10. The Federal Judiciary

The American judiciary was supposed to protect the American people from politicians and bureaucrats who wanted to overstep the bounds of the Constitution. Instead, the judiciary has been a main part of the trashing of the Constitution. Judges talk about "penumbras" in the Constitution. They say the Constitution is a living, changing document (which really means that it's a dead, meaningless document). They throw out the Bill of Rights on the grounds that the government has a "compelling interest" in overruling it.

Either the Constitution limits the government or it doesn't.

11. Personal Values

The Constitution gives the federal government no authority to tell us how to live our lives. However, the politicians will not be restrained.

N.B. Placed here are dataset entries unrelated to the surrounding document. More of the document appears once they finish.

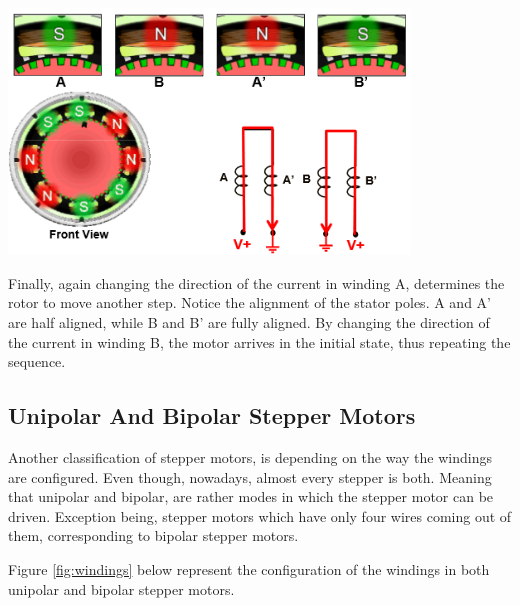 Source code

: \begin{center}
	\includegraphics[width=0.8\textwidth]{figures/move/motor35}
	\label{fig:hybrid_forth_step}
\end{center}


Finally, again changing the direction of the current in winding A, determines the rotor to move 
another step. Notice the alignment of the stator poles. A and A’ are half aligned, while B and B’ 
are fully aligned. By changing the direction of the current in winding B, the motor arrives in the 
initial state, thus repeating the sequence.


\subsection{Unipolar And Bipolar Stepper Motors}

Another classification of stepper motors, is depending on the way the windings are configured.
Even though, nowadays, almost every stepper is both.
Meaning that unipolar and bipolar, are rather modes in which the stepper motor can be driven.
Exception being, stepper motors which have only four wires coming out of them, corresponding to 
bipolar stepper motors.

Figure \ref{fig:windings} below represent the configuration of the windings in both unipolar and 
bipolar stepper motors. 


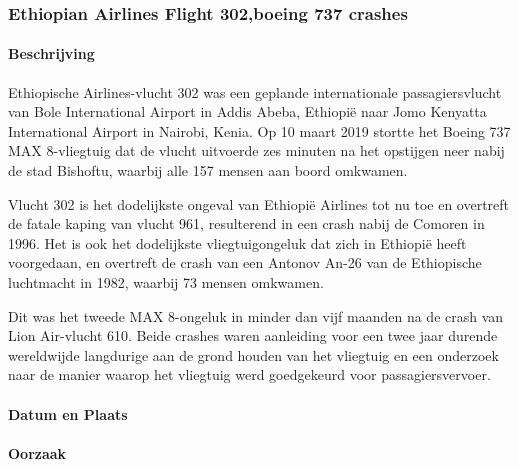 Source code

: \documentclass{article}
\begin{document}
	\subsubsection{Ethiopian Airlines Flight 302,boeing 737 crashes}
	
	\paragraph{Beschrijving}
	
	Ethiopische Airlines-vlucht 302 was een geplande internationale passagiersvlucht van Bole International Airport in Addis Abeba, Ethiopië naar Jomo Kenyatta International Airport in Nairobi, Kenia. Op 10 maart 2019 stortte het Boeing 737 MAX 8-vliegtuig dat de vlucht uitvoerde zes minuten na het opstijgen neer nabij de stad Bishoftu, waarbij alle 157 mensen aan boord omkwamen.
	
	Vlucht 302 is het dodelijkste ongeval van Ethiopië Airlines tot nu toe en overtreft de fatale kaping van vlucht 961, resulterend in een crash nabij de Comoren in 1996. Het is ook het dodelijkste vliegtuigongeluk dat zich in Ethiopië heeft voorgedaan, en overtreft de crash van een Antonov An-26 van de Ethiopische luchtmacht in 1982, waarbij 73 mensen omkwamen.
	
	Dit was het tweede MAX 8-ongeluk in minder dan vijf maanden na de crash van Lion Air-vlucht 610. Beide crashes waren aanleiding voor een twee jaar durende wereldwijde langdurige aan de grond houden van het vliegtuig en een onderzoek naar de manier waarop het vliegtuig werd goedgekeurd voor passagiersvervoer.
	\paragraph{Datum en Plaats}
	
	
	\paragraph{Oorzaak}
	
\end{document}
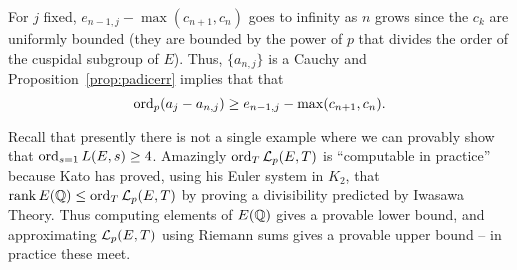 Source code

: 
For $j$ fixed, $e_{n-1,j} - \max(c_{n+1}, c_n)$
goes to infinity as $n$ grows since the $c_k$ are uniformly
bounded (they are bounded by the power of $p$ that
divides the order of the cuspidal subgroup of $E$).
Thus, $\{ a_{n,j} \}$ is a 
Cauchy and Proposition~\ref{prop:padicerr} implies that that
$$
  \operatorname{ord}_p(a_j - a_{n,j}) \geq  e_{n-1,j} - \max(c_{n+1},c_n).
$$

\begin{remark}
Recall that presently there is not a single
example where we can provably show that 
  $\operatorname{ord}_{s=1} L(E,s) \geq 4$.  Amazingly $\operatorname{ord}_{T}
  \mathcal{L}_p(E,T)$ is ``computable in practice'' because Kato has proved,
using his Euler system in $K_2$, that
  $\operatorname{rank} E(\mathbb{Q}) \leq \operatorname{ord}_{T} \mathcal{L}_p(E,T)$ by proving a divisibility
predicted by Iwasawa Theory.  Thus computing elements of $E(\mathbb{Q})$ gives
a provable lower bound, and approximating $\mathcal{L}_p(E,T)$ using Riemann
sums gives a provable upper bound -- in practice these meet.
\end{remark}



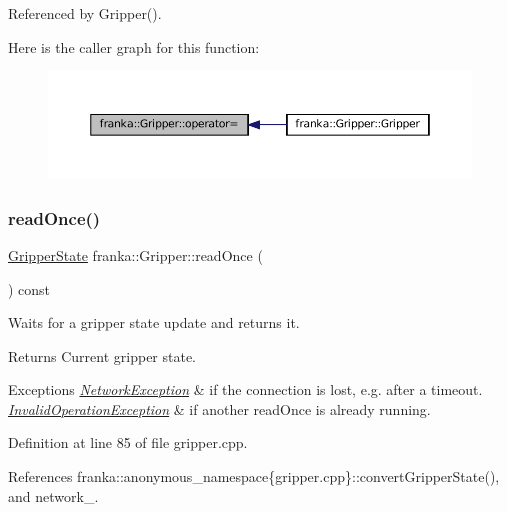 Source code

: Referenced by Gripper().

Here is the caller graph for this function\+:
\nopagebreak
\begin{figure}[H]
\begin{center}
\leavevmode
\includegraphics[width=350pt]{classfranka_1_1Gripper_abb64ceecedcb3b2e2bebc262c1589be0_icgraph}
\end{center}
\end{figure}
\mbox{\label{classfranka_1_1Gripper_ab0afc8a41c9c5fff808e76851dcf23ce}} 
\subsubsection{\texorpdfstring{read\+Once()}{readOnce()}}
{\footnotesize\ttfamily \hyperlink{structfranka_1_1GripperState}{Gripper\+State} franka\+::\+Gripper\+::read\+Once (\begin{DoxyParamCaption}{ }\end{DoxyParamCaption}) const}

Waits for a gripper state update and returns it.

\begin{DoxyReturn}{Returns}
Current gripper state.
\end{DoxyReturn}

\begin{DoxyExceptions}{Exceptions}
{\em \hyperlink{structfranka_1_1NetworkException}{Network\+Exception}} & if the connection is lost, e.\+g. after a timeout. \\
\hline
{\em \hyperlink{structfranka_1_1InvalidOperationException}{Invalid\+Operation\+Exception}} & if another read\+Once is already running. \\
\hline
\end{DoxyExceptions}


Definition at line 85 of file gripper.\+cpp.



References franka\+::anonymous\+\_\+namespace\{gripper.\+cpp\}\+::convert\+Gripper\+State(), and network\+\_\+.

They want to govern every aspect of our existence.

12. Immigration

At one time, America attracted only those from around the world who were seeking freedom -- freedom from oppressive governments, freedom to build a future for their families through hard work. Today, America attracts too many people who come here only to take advantage of government welfare benefits.

13. National Defense & Foreign Policy

Our government has spent trillions of dollars on the military since World War II, and yet we are completely vulnerable to the whims of any two-bit dictator who can get his hands on a nuclear missile. And by involving ourselves in a multitude of treaties around the world, we are liable to be drawn into World War III by a petty dispute between third-rate powers.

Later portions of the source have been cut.